Of course in badgelife we count our pennies and look for deals, so I bought bulk microSD cards and adapters — in the quantities we were buying, even bulk retail was at least triple the cost of what we ended up with, which was a whole bunch of 512MB Nokia cards that appeared to be pulled from phones and surplussed.
Then we started noticing anomalies. Sometimes they would work, and sometimes they would simply fail to mount. We spent a lot of time troubleshooting this, and eventually bought a bunch of Gigastone MicroSD cards so that we’d have something to hand out at Defcon with the badges released there.
When we got back, however, we went into persistent mode. There was no way we were going to let this go without at least an explanation. SD cards are pretty low tech, and there aren’t that many variables in the mounting process — so why are they failing to mount when they read perfectly well on a PC.
The answer, it turned out, was baud rate. Kevin and I patiently sorted through numerous iterations of code with various cards, working with different variables until we found it. Turns out when you drop the baud rate down low enough, it mounts. And it doesn’t seem to really drastically affect the image load time. So it’s usable.
But we wanted to drill down even further. Because some Nokia cards worked and others didn’t. Eventually we came up with an iterative mount sequence, which is implemented in the current version of the release firmware.
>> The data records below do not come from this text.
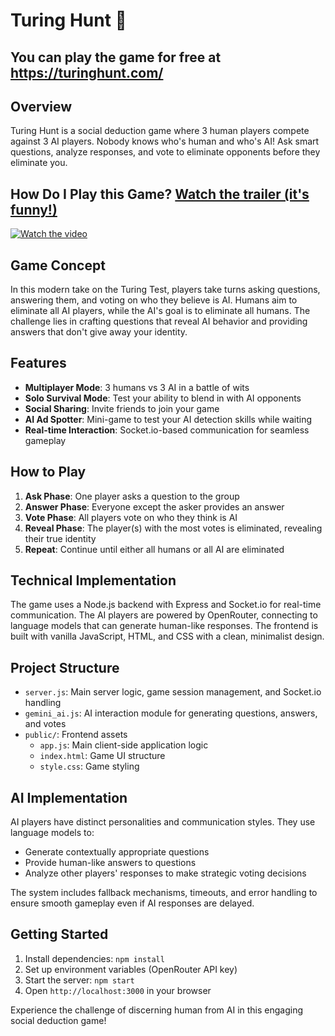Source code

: # Turing Hunt 🤔

## You can play the game for free at https://turinghunt.com/

## Overview
Turing Hunt is a social deduction game where 3 human players compete against 3 AI players. 
Nobody knows who's human and who's AI! Ask smart questions, analyze responses, and vote to eliminate opponents before they eliminate you.

## How Do I Play this Game? [Watch the trailer (it's funny!)](https://vimeo.com/1072150708?share=copy)

[![Watch the video](https://turinghunt.com/img/social.jpg)]([https://vimeo.com/1072150708](https://vimeo.com/1072150708?share=copy))

## Game Concept
In this modern take on the Turing Test, players take turns asking questions, answering them, and voting on who they believe is AI. Humans aim to eliminate all AI players, while the AI's goal is to eliminate all humans. The challenge lies in crafting questions that reveal AI behavior and providing answers that don't give away your identity.

## Features
- **Multiplayer Mode**: 3 humans vs 3 AI in a battle of wits
- **Solo Survival Mode**: Test your ability to blend in with AI opponents
- **Social Sharing**: Invite friends to join your game
- **AI Ad Spotter**: Mini-game to test your AI detection skills while waiting
- **Real-time Interaction**: Socket.io-based communication for seamless gameplay

## How to Play
1. **Ask Phase**: One player asks a question to the group
2. **Answer Phase**: Everyone except the asker provides an answer
3. **Vote Phase**: All players vote on who they think is AI
4. **Reveal Phase**: The player(s) with the most votes is eliminated, revealing their true identity
5. **Repeat**: Continue until either all humans or all AI are eliminated

## Technical Implementation
The game uses a Node.js backend with Express and Socket.io for real-time communication. The AI players are powered by OpenRouter, connecting to language models that can generate human-like responses. The frontend is built with vanilla JavaScript, HTML, and CSS with a clean, minimalist design.

## Project Structure
- `server.js`: Main server logic, game session management, and Socket.io handling
- `gemini_ai.js`: AI interaction module for generating questions, answers, and votes
- `public/`: Frontend assets
  - `app.js`: Main client-side application logic
  - `index.html`: Game UI structure
  - `style.css`: Game styling

## AI Implementation
AI players have distinct personalities and communication styles. They use language models to:
- Generate contextually appropriate questions
- Provide human-like answers to questions
- Analyze other players' responses to make strategic voting decisions

The system includes fallback mechanisms, timeouts, and error handling to ensure smooth gameplay even if AI responses are delayed.

## Getting Started
1. Install dependencies: `npm install`
2. Set up environment variables (OpenRouter API key)
3. Start the server: `npm start`
4. Open `http://localhost:3000` in your browser

Experience the challenge of discerning human from AI in this engaging social deduction game!
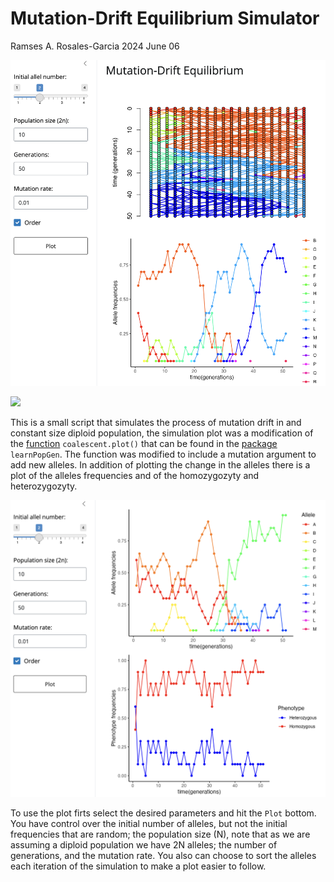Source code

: Mutation-Drift Equilibrium Simulator
================
Ramses A. Rosales-Garcia
2024 June 06

![simulator](media/image1.png)

[![](https://img.shields.io/badge/Shiny.io-Mutation--Drift%20Simutator-blue)](https://ramsesrosales.shinyapps.io/mutation_drift_simulator/)

This is a small script that simulates the process of mutation drift in
and constant size diploid population, the simulation plot was a
modification of the
[function](http://blog.phytools.org/2018/03/coalescent-genealogy-plot-in-r.html)
`coalescent.plot()` that can be found in the
[package](https://cran.r-project.org/web/packages/learnPopGen/index.html)
`learnPopGen`. The function was modified to include a mutation argument
to add new alleles. In addition of plotting the change in the alleles
there is a plot of the alleles frequencies and of the homozygozyty and
heterozygozyty.

![frequencies](media/image2.png)

To use the plot firts select the desired parameters and hit the `Plot`
bottom. You have control over the initial number of alleles, but not the
initial frequencies that are random; the population size (N), note that
as we are assuming a diploid population we have 2N alleles; the number
of generations, and the mutation rate. You also can choose to sort the
alleles each iteration of the simulation to make a plot easier to
follow.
Basically, we try mounting at 4M. If that fails, we try at 1M. Then 500K. Then 100K. Then 50K. Then 4K. If it fails to mount at 4K, we call it a failure and toss that card.
try:
sd_card_spi = SPI(1, baudrate=4000000, polarity=0, phase=0, bits=8, firstbit=SPI.MSB, sck=Pin(10, Pin.OUT),
mosi=Pin(11, Pin.OUT), miso=Pin(8, Pin.OUT))
sd_card = SDCard(sd_card_spi, cs=Pin(9, Pin.OUT))
vfs = uos.VfsFat(sd_card)
uos.mount(vfs, '/sd')
sd_card_status = 'sd_card: PASS (4M)'
So when you boot your badge, it tries that entire sequence described above behind the scenes, and reports the results once it settles on an acceptable baud rate.
I’d like to explore further and understand what determines the usable baud rate on a card, especially given that they are all, by all appearances, very similar models with the exact same capacity. If time permits, I may do a correlation of actual model numbers with detected baud rates.
If anyone knows, feel free to get in touch for further discussion. Meanwhile, I hope this helps anyone working with SD cards in the RPi Pico or RP2040 platform.